Lo shopping e il consumismo che ci consuma

In queste giornate prenatalizie, in mezzo a preparativi circa cannoli tacchini luci intermittenti “regalini sotto l’albero” e retoriche da bar, una sottile angoscia, come uno scheletro nell’armadio, ci perseguita e s’insinua nei meandri dei nostri già stressati circuiti neuronali: la CRISI, parola che sortisce effetti tra i più svariati ma forse non quello, necessario, di cambiare lo sguardo con cui osserviamo le cose, gli oggetti che ci circondano, e il loro “valore”, laddove veramente ne hanno uno. Eppure non sono pochi!
Siamo circondati da un’innumerevole varietà di oggetti che saturano la nostra esistenza quotidiana e che attendono,  secondo l’orientamento dei nostri interessi, di essere compresi. Sotto forma di oggetti tecnologici, di beni di consumo, di effetti personali, di arredi ed elementi della casa, della strada o della città, oppure nella veste più ambigua di oggetti artistici o di presenze marginali e desuete, proliferano a dismisura in ogni parte della nostra vita. Prodotti, scambiati, consumati in misura sempre più crescente e con un’estensione globale senza precedenti, gli oggetti sono diventati parte integrante della nostra vita e della comunità cui apparteniamo. Incorporano i ricordi, le aspettative, i sentimenti e le passioni, le sofferenze e il desiderio di felicità.

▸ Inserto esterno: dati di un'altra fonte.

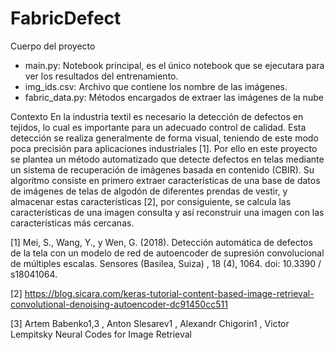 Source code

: # FabricDefect

Cuerpo del proyecto
- main.py: Notebook principal, es el único notebook que se ejecutara para ver los resultados del entrenamiento.
- img_ids.csv: Archivo que contiene los nombre de las imágenes.
- fabric_data.py: Métodos encargados de extraer las imágenes de la nube


Contexto
En la industria textil es necesario la detección de defectos en tejidos, lo cual es importante para un
adecuado control de calidad. Esta detección se realiza generalmente de forma visual, teniendo de
este modo poca precisión para aplicaciones industriales [1]. Por ello en este proyecto se plantea
un método automatizado que detecte defectos en telas mediante un sistema de recuperación de
imágenes basada en contenido (CBIR). Su algoritmo consiste en primero extraer características de
una base de datos de imágenes de telas de algodón de diferentes prendas de vestir, y almacenar
estas características [2], por consiguiente, se calcula las características de una imagen consulta y
así reconstruir una imagen con las características más cercanas.





[1] Mei, S., Wang, Y., y Wen, G. (2018). Detección automática de defectos de la tela con un modelo de red de autoencoder de supresión convolucional de múltiples escalas. Sensores (Basilea, Suiza) , 18 (4), 1064. doi: 10.3390 / s18041064.


[2] https://blog.sicara.com/keras-tutorial-content-based-image-retrieval-convolutional-denoising-autoencoder-dc91450cc511


[3] Artem Babenko1,3 , Anton Slesarev1 , Alexandr Chigorin1 , Victor Lempitsky Neural Codes for Image Retrieval
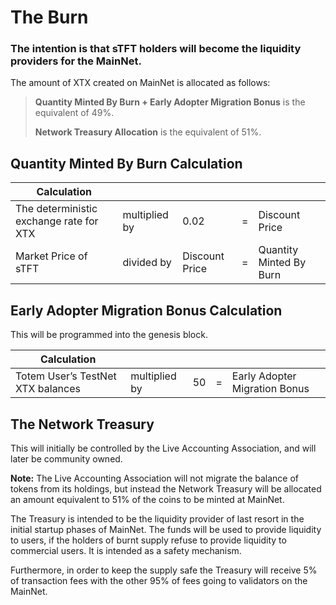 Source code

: # The Burn 

### The intention is that sTFT holders will become the liquidity providers for the MainNet. 

The amount of XTX created on MainNet is allocated as follows:

> **Quantity Minted By Burn + Early Adopter Migration Bonus** is the equivalent of 49%.
>
> **Network Treasury Allocation** is the equivalent of 51%.

## Quantity Minted By Burn Calculation

| Calculation                             |               |                |  |                        |
|-----------------------------------------|---------------|----------------|--|------------------------|
| The deterministic exchange rate for XTX | multiplied by | 0.02           | = | Discount Price           |
| Market Price of sTFT                    | divided by    | Discount Price | = | Quantity Minted By Burn |


## Early Adopter Migration Bonus Calculation

This will be programmed into the genesis block.

| Calculation                             |               |                | |                         |
|-----------------------------------------|---------------|----------------|-|-------------------------|
| Totem User’s TestNet XTX balances | multiplied by | 50 | = |         Early Adopter Migration Bonus           |


## The Network Treasury

This will initially be controlled by the Live Accounting Association, and will later be community owned. 

**Note:** The Live Accounting Association will not migrate the balance of tokens from its holdings, but instead the Network Treasury will be allocated an amount equivalent to 51% of the coins to be minted at MainNet.

The Treasury is intended to be the liquidity provider of last resort in the initial startup phases of MainNet. The funds will be used to provide liquidity to users, if the holders of burnt supply refuse to provide liquidity to commercial users. It is intended as a safety mechanism.

Furthermore, in order to keep the supply safe the Treasury will receive 5% of transaction fees with the other 95% of fees going to validators on the MainNet. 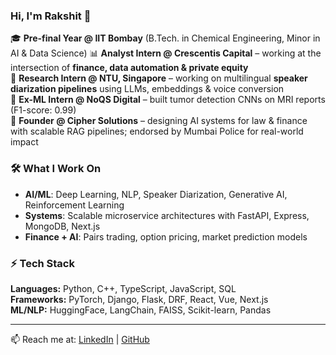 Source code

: ### Hi, I'm Rakshit 👋  

🎓 **Pre-final Year @ IIT Bombay** (B.Tech. in Chemical Engineering, Minor in AI & Data Science)
📊 **Analyst Intern @ Crescentis Capital** – working at the intersection of **finance, data automation & private equity**  
🔬 **Research Intern @ NTU, Singapore** – working on multilingual **speaker diarization pipelines** using LLMs, embeddings & voice conversion  
💼 **Ex-ML Intern @ NoQS Digital** – built tumor detection CNNs on MRI reports (F1-score: 0.99)  
🚀 **Founder @ Cipher Solutions** – designing AI systems for law & finance with scalable RAG pipelines; endorsed by Mumbai Police for real-world impact  

### 🛠️ What I Work On
- **AI/ML**: Deep Learning, NLP, Speaker Diarization, Generative AI, Reinforcement Learning  
- **Systems**: Scalable microservice architectures with FastAPI, Express, MongoDB, Next.js  
- **Finance + AI**: Pairs trading, option pricing, market prediction models  

### ⚡ Tech Stack
**Languages:** Python, C++, TypeScript, JavaScript, SQL  
**Frameworks:** PyTorch, Django, Flask, DRF, React, Vue, Next.js  
**ML/NLP:** HuggingFace, LangChain, FAISS, Scikit-learn, Pandas  

---

📫 Reach me at: [LinkedIn](https://www.linkedin.com/in/rakshit-sawarn-65793a291/) | [GitHub](https://github.com/Rakshit-Sawarn-iitb)
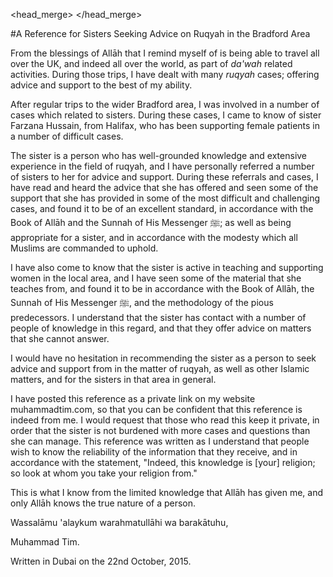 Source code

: [title: A Reference for Sisters Seeking Advice on Ruqyah in the Bradford Area  - muhammadtim.com]:/
[menu-locgroup: hidden]:/

<head_merge>
	<META NAME="ROBOTS" CONTENT="NOINDEX, NOFOLLOW">
</head_merge>

#A Reference for Sisters Seeking Advice on Ruqyah in the Bradford Area

From the blessings of Allāh that I remind myself of is being able to travel all over the UK, and indeed all over the world, as part of *da'wah* related activities. During those trips, I have dealt with many *ruqyah* cases; offering advice and support to the best of my ability. 

After regular trips to the wider Bradford area, I was involved in a number of cases which related to sisters. During these cases, I came to know of sister Farzana Hussain, from Halifax, who has been supporting female patients in a number of difficult cases.

The sister is a person who has well-grounded knowledge and extensive experience in the field of ruqyah, and I have personally referred a number of sisters to her for advice and support. During these referrals and cases, I have read and heard the advice that she has offered and seen some of the support that she has provided in some of the most difficult and challenging cases, and found it to be of an excellent standard, in accordance with the Book of Allāh and the Sunnah of His Messenger ﷺ; as well as being appropriate for a sister, and in accordance with the modesty which all Muslims are commanded to uphold.

I have also come to know that the sister is active in teaching and supporting women in the local area, and I have seen some of the material that she teaches from, and found it to be in accordance with the Book of Allāh, the Sunnah of His Messenger ﷺ, and the methodology of the pious predecessors. I understand that the sister has contact with a number of people of knowledge in this regard, and that they offer advice on matters that she cannot answer.

I would have no hesitation in recommending the sister as a person to seek advice and support from in the matter of ruqyah, as well as other Islamic matters, and for the sisters in that area in general.

I have posted this reference as a private link on my website muhammadtim.com, so that you can be confident that this reference is indeed from me. I would request that those who read this keep it private, in order that the sister is not burdened with more cases and questions than she can manage. This reference was written as I understand that people wish to know the reliability of the information that they receive, and in accordance with the statement, "Indeed, this knowledge is [your] religion; so look at whom you take your religion from."

This is what I know from the limited knowledge that Allāh has given me, and only Allāh knows the true nature of a person.

Wassalāmu 'alaykum warahmatullāhi wa barakātuhu, 

Muhammad Tim. 

Written in Dubai on the 22nd October, 2015.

Uno dei caratteri fondamentali degli oggetti, una volta, era la loro permanenza, la durata. Poi è accaduto esattamente il contrario, abbiamo cominciato a sopravvivere ai nostri oggetti, i quali muoiono prima di noi, non per deterioramento, dato che oggi potremmo farli veramente immortali; muoiono piuttosto per obsolescenza. Anzi, non muoiono: funzionano benissimo, semplicemente vengono superati da altri oggetti più avanzati: diventa problematica l’affermazione contenuta nel penultimo verso della poesia di Borges Las cosas: “Dureranno più in là del nostro oblio”.
Con lo sviluppo delle tecnologie sono entrati in scena oggetti diversi da quelli che da tempo eravamo abituati a vederci attorno, quegli oggetti materiali che uscivano dalle profondità della pietra, del legno, dell’argilla, del ferro. Se non è uno specialista, chi è oggi in grado di riconoscere molti tra i circa sei milioni di prodotti derivati dal petrolio, nessuno dei quali esisteva in natura? La loro fonte, gli idrocarburi, formatisi in un milione di anni, è in un futuro relativamente breve destinata a esaurirsi, ma i residui delle loro lavorazioni, al pari di quelli di determinati minerali, dureranno più di quanto non vorremmo (è il caso dei sacchetti di plastica di vecchia generazione, del piombo e del mercurio confluiti nelle acque e di altri elementi come le scorie radioattive delle centrali a energia nucleare). Nel nostro mondo è inevitabile che il panorama degli oggetti muti rapidamente, che una “generazione” di modelli sempre nuovi o alla moda sostituisca e sospinga i precedenti nell’oblio: che computer più elaborati rendano rapidamente obsoleti quelli fabbricati pochi anni prima o che i forni elettrici o a microonde prendano il posto del focolare, dove ardeva il ceppo. Allo scopo di far durare se stessa, si dice, la società dei consumi deve distruggere le cose durevoli. Non vi è più una scomparsa lenta, ma una “perdita violenta” degli oggetti: “Il gusto acquisitivo e lo shopping costituiscono la premessa per tale opera di distruzione di ciò che si è comprato” (Baudrillard).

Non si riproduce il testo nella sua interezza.